Reynolds Price Set Bar High for Southern Lit

The literary world says goodbye to Reynolds Price, known by many as the voice of the south. Learn more about Price’s successful career by reading this New York Times article, and if you haven’t treated yourself to a Price read recently, try these:

       

Comments

  1. Paula Walters says

    I pulled Kate Vaiden from my bookshelf and turned to the haunting letter from Dan that Kate discovers long years after her mother’s murder and father’s suicide. It reads in part: “Dear Duchess, We loved you. Remember that if things turn on me. I am hoping they don’t but Frances and I are in deep water and may not make it to land, still breathing. I thought I was all she had–me and you–but I know different now.
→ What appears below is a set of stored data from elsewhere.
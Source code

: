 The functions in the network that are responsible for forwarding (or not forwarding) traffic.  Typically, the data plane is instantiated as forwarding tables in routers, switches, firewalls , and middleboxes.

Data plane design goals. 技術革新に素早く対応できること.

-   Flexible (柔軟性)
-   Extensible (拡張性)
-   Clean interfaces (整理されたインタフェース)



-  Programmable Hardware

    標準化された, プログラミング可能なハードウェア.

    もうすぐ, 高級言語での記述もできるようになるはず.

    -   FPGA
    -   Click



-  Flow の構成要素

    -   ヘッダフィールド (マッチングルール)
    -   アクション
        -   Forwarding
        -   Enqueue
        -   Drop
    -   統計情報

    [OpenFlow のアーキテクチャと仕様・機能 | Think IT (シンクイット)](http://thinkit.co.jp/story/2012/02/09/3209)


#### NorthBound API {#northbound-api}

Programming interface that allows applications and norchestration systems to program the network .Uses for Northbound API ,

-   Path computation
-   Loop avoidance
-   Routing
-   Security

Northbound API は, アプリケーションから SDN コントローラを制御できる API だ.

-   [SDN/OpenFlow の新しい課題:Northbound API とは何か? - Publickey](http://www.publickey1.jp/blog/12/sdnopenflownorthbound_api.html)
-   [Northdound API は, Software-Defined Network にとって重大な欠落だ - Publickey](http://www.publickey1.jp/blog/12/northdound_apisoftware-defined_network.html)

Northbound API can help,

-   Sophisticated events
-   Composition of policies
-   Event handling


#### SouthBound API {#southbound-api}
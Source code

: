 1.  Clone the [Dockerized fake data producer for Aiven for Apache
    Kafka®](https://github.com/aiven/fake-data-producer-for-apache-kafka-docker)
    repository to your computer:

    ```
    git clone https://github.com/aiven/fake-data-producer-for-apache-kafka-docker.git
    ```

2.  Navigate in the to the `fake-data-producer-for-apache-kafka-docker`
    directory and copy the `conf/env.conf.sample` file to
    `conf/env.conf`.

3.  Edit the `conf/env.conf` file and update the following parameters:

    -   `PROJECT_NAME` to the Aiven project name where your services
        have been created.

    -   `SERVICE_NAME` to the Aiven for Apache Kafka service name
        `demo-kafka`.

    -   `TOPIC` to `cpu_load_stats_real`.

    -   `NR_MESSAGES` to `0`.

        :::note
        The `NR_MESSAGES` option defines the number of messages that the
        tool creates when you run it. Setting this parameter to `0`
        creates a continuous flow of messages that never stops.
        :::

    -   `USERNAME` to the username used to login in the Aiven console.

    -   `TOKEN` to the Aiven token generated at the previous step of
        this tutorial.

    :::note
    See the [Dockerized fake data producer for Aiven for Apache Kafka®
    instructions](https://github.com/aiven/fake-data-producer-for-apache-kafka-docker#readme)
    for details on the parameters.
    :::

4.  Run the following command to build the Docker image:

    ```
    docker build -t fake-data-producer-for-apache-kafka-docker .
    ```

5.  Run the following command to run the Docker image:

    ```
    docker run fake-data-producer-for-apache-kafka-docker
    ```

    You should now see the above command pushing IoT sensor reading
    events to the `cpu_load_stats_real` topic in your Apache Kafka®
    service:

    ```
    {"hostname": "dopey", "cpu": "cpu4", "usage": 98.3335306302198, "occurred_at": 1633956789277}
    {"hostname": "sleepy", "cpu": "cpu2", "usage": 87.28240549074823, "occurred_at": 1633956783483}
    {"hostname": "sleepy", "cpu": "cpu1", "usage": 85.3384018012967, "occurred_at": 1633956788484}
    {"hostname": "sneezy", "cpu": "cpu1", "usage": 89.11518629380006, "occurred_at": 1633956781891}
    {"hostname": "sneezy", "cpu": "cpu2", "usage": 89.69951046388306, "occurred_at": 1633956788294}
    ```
When you get grown maybe you can understand … You can think you are somebody’s moon and stars and then wake up to find you are just who buys the groceries … Whatever I do next is mainly for you. I want you to have a clear road ahead.” I remembered a long ago moment in my own life listening to a recording of Reynolds Price reading those impossibly beautiful words. I was a very young English teacher, impressionable and wide-eyed, sitting in a banquet hall at my first convention desirous of conveying the power of words to my own students. Hearing his melodious voice moved me then — even as the memory of that experience moves me now. Gratitude and thanks to Reynolds Price for writing so many impossibly beautiful words.